In February 2005 the Shortts lodged an application for “integrated” resource consent with what was then the Manukau City Council. The consent sought related to both the proposed development and subdivision of 79 The Parade. More specifically, the nature of the proposed development meant that consent was required for:

  • (a) The construction of two dwellings on the site;

  • (b) A two Lot fee simple subdivision;

  • (c) Earthworks of more than 200 cubic metres;

  • (d) Exceeding the site coverage rules in the District Plan; and

  • (e) Building a retaining wall (with surcharge) on the boundary.

4

A number of plans, drawings and photos were included with the application, as was a file note made by Mr Shortt of a discussion he had had with his neighbours, the Grahams, in February 2005. The file note records the matter of site coverage infringement was discussed and, on the basis of Mr Shortt's advice that the site coverage on Lot 1 would exceed the maximum specified in the District Plan by approximately 1.78% (or 0.96% if calculated by reference to the site overall), that Mr Graham had advised that he could not see any reason why consent should not be granted.

5

The Grahams dispute the correctness of the advice that was given to them at this time by Mr Shortt and say that other relevant matters were also omitted by him. It can be noted, however, that the Council did not process the application on the basis that the Grahams had consented to the proposal, but rather on the basis that notification of the application was not necessary for other reasons. 1 That determination was made on 11 May 2005 and the Shortts' application for resource consent was granted on the same day.

6

On 4 October 2005 the Shortts' engineers sent a letter to all the Shortts' neighbours (including the Grahams) advising that resource consent had been granted, describing the proposed works in detail and confirming the relevant timeframes.

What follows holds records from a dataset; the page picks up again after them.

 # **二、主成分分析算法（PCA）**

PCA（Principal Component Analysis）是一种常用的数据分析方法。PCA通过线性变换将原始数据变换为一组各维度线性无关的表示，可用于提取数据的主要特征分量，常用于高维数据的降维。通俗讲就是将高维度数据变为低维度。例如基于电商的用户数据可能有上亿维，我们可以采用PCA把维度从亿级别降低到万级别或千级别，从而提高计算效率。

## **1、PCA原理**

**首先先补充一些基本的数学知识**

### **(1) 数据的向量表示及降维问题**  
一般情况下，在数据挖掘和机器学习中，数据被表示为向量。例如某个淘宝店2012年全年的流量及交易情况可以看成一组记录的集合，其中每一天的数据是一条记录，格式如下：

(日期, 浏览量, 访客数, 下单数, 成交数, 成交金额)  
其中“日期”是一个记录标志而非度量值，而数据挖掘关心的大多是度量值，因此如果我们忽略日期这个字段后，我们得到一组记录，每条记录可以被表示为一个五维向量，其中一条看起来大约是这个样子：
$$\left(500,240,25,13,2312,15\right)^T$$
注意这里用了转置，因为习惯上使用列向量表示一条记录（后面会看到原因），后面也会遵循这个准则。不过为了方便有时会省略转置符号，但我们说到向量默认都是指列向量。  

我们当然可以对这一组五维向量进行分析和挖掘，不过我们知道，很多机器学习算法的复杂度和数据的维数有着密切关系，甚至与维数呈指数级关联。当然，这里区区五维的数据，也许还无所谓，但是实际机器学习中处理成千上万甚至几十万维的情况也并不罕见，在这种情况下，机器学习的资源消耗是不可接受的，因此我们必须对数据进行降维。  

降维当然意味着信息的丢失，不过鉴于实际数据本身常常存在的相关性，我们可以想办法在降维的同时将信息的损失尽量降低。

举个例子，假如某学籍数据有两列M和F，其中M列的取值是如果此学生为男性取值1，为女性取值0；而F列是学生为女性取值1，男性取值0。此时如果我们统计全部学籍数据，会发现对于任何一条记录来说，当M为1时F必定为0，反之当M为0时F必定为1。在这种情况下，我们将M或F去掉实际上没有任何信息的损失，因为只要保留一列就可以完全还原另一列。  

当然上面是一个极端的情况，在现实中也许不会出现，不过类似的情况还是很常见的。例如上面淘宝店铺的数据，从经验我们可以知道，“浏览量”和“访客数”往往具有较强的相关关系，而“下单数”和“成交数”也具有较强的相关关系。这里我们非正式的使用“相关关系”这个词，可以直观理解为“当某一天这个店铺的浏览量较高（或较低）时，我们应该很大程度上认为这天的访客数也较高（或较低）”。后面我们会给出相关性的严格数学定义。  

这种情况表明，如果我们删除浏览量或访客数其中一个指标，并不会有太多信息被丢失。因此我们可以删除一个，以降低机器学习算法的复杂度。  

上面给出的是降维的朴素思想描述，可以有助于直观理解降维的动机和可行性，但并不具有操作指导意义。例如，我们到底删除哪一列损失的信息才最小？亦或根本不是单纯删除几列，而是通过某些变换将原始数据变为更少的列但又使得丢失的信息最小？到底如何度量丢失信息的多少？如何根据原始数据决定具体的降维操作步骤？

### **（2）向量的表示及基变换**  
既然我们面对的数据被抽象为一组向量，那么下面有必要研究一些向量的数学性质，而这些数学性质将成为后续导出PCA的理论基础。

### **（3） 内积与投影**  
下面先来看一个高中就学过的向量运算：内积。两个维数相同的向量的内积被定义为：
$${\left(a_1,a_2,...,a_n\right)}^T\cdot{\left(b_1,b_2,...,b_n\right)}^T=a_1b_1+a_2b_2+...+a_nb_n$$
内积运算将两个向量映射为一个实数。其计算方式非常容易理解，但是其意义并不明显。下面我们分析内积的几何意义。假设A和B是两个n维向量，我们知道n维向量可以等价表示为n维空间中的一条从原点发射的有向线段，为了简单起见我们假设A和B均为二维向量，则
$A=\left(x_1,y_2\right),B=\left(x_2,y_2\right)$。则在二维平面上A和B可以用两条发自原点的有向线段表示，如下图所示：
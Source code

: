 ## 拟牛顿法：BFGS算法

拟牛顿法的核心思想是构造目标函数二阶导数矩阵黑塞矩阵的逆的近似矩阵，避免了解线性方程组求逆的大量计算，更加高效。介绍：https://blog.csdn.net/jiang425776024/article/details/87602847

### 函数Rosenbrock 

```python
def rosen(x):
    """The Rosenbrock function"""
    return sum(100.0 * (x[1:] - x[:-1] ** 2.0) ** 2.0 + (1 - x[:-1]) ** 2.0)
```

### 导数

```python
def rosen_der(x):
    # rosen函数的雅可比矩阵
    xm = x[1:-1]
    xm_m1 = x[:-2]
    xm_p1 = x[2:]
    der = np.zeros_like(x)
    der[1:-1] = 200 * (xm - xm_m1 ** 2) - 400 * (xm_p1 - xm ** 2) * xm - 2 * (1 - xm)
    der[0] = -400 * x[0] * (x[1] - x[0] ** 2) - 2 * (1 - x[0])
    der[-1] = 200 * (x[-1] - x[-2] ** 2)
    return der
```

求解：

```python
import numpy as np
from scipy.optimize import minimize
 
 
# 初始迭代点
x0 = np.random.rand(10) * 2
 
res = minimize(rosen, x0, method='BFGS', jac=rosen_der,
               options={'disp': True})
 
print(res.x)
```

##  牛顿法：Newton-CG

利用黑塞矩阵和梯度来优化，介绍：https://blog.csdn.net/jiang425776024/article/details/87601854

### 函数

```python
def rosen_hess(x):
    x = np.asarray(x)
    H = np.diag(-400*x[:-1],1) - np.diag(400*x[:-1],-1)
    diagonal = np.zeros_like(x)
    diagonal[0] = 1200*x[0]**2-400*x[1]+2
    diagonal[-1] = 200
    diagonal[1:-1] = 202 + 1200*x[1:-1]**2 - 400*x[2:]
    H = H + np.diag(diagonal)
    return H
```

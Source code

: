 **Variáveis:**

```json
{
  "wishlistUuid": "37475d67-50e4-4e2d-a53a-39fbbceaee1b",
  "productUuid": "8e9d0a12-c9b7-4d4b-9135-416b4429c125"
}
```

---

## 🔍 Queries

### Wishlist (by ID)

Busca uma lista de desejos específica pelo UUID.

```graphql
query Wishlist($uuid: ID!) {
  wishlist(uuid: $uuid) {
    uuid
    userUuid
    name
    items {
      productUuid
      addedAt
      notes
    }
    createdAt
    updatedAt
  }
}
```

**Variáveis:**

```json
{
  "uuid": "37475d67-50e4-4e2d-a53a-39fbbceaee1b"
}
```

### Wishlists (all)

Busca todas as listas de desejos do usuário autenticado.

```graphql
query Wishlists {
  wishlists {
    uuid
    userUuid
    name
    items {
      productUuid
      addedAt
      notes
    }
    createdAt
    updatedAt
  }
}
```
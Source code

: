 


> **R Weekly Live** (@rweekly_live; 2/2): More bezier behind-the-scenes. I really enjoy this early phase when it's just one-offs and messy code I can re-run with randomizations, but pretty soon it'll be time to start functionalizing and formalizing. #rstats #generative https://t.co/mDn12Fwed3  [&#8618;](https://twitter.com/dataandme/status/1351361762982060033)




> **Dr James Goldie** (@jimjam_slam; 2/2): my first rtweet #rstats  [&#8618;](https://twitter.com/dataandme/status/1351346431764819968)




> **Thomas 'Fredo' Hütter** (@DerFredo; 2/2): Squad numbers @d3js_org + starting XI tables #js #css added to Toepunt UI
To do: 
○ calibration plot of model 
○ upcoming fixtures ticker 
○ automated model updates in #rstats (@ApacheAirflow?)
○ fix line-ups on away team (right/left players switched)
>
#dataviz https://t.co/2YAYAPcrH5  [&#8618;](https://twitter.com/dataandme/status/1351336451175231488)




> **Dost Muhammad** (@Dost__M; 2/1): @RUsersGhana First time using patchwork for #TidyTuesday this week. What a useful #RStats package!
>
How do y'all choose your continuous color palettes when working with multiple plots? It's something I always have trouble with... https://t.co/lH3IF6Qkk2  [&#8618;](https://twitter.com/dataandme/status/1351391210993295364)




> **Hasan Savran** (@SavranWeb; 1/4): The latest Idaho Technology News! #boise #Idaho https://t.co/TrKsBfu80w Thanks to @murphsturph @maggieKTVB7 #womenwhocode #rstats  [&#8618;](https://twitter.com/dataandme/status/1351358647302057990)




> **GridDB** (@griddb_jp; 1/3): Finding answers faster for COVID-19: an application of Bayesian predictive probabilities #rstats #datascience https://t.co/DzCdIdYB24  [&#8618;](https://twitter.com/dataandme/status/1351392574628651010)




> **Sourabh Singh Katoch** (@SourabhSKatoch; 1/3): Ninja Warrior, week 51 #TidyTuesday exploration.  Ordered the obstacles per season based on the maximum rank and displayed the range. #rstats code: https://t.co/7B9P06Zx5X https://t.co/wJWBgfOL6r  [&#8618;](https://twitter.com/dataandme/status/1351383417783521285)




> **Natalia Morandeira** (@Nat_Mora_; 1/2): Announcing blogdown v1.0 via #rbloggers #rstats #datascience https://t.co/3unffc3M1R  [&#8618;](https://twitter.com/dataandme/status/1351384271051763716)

The letter had attached to it the engineer's site plan which showed the cut and fill that was proposed in the patio area on the northern boundary of Lot 1, (that being the Grahams' southern boundary).

7

In January 2006 building consent documentation relating to the house that is now on Lot 1 (Lot 1 being the upper site, closest to the Grahams' house) was lodged with the Council and the consent was granted on 20 March 2006. The Grahams and other neighbours were formally advised of this by letter dated 4 April 2006 and were invited to contact the builders if they had any concerns. They did not do so.

8

The original house at 79 The Parade was demolished in April 2006. Work began on the new house the following month. In September 2006 construction of a new fence on the boundary between the Shortts' and the Grahams' properties began and there was a meeting between Mr Shortt and the Grahams about that. The evidence supports the conclusion that the Grahams would have been made aware of the proposed positioning of the patio and the size and height of the retaining wall upon which the patio was to be located. During 2007 there were ongoing discussions about the height of the boundary fence that was adjacent to the patio area.

9

The house that is now on Lot 1 was completed in about June 2007. Code compliance inspections took place on 16 August 2007 and 12 February 2008. A code compliance certificate was issued by the Council on 26 February 2008.

10

Meanwhile, in January 2008, the Grahams had planted five tall (over two metre) olive trees in front of the five north facing windows of the Shortts' house on Lot 1. The effect was to obstruct the Shortts' view of the harbour. Correspondence between the neighbours ensued but the matter could not be resolved. In September 2008 the Shortts applied to the District Court for orders under the Property Law Act 2007 that the trees be removed.

11

In October 2008 those proceedings were resolved by consent and formal orders were made by the District Court on that basis.

12

In May 2009 the Grahams approached the Council's Resource Compliance Officer, Nicola Taylor, and raised a number of possible planning issues concerning the Shortts' development. She met with the Grahams to discuss these issues and, in the month that followed, a detailed review of the development's compliance with the resource consent and with the District Plan was undertaken by the Council. Although they had some initial concerns, by October 2009 the Council had concluded that all issues had been satisfactorily addressed.

13

The Grahams did not comply with the District Court consent orders relating to the trees and in September 2009 the Shortts applied to the Court to enforce them. In December 2009 the Grahams filed a counterclaim in that proceeding which included (inter alia) claims that:

  • (a) the Shortts' new dwelling breached the “1 metre rule” contained in the relevant District Plan; and

  • (b) the patio was in breach of the District Plan's “Yard Rule”.

14

The counterclaim was defended by the Shortts and extensive expert evidence was briefed. The dispute was later settled (except as to costs) and in June 2011 the Grahams filed a discontinuance of their counterclaim. The olive trees were removed.

15

The present proceedings against the Council were filed in December 2011. It can be noted in passing that during the time in question the Grahams subdivided their own property and eventually, in mid-2012, sold the vacant lower Lot.

The claim
16

The amended statement of claim dated 22 February 2012 is some 92 paragraphs long. 2 It contains seven causes of action and 21 separate prayers for relief. Because of the approach that I have ultimately taken in this judgment it is necessary to set out the pleading in some detail.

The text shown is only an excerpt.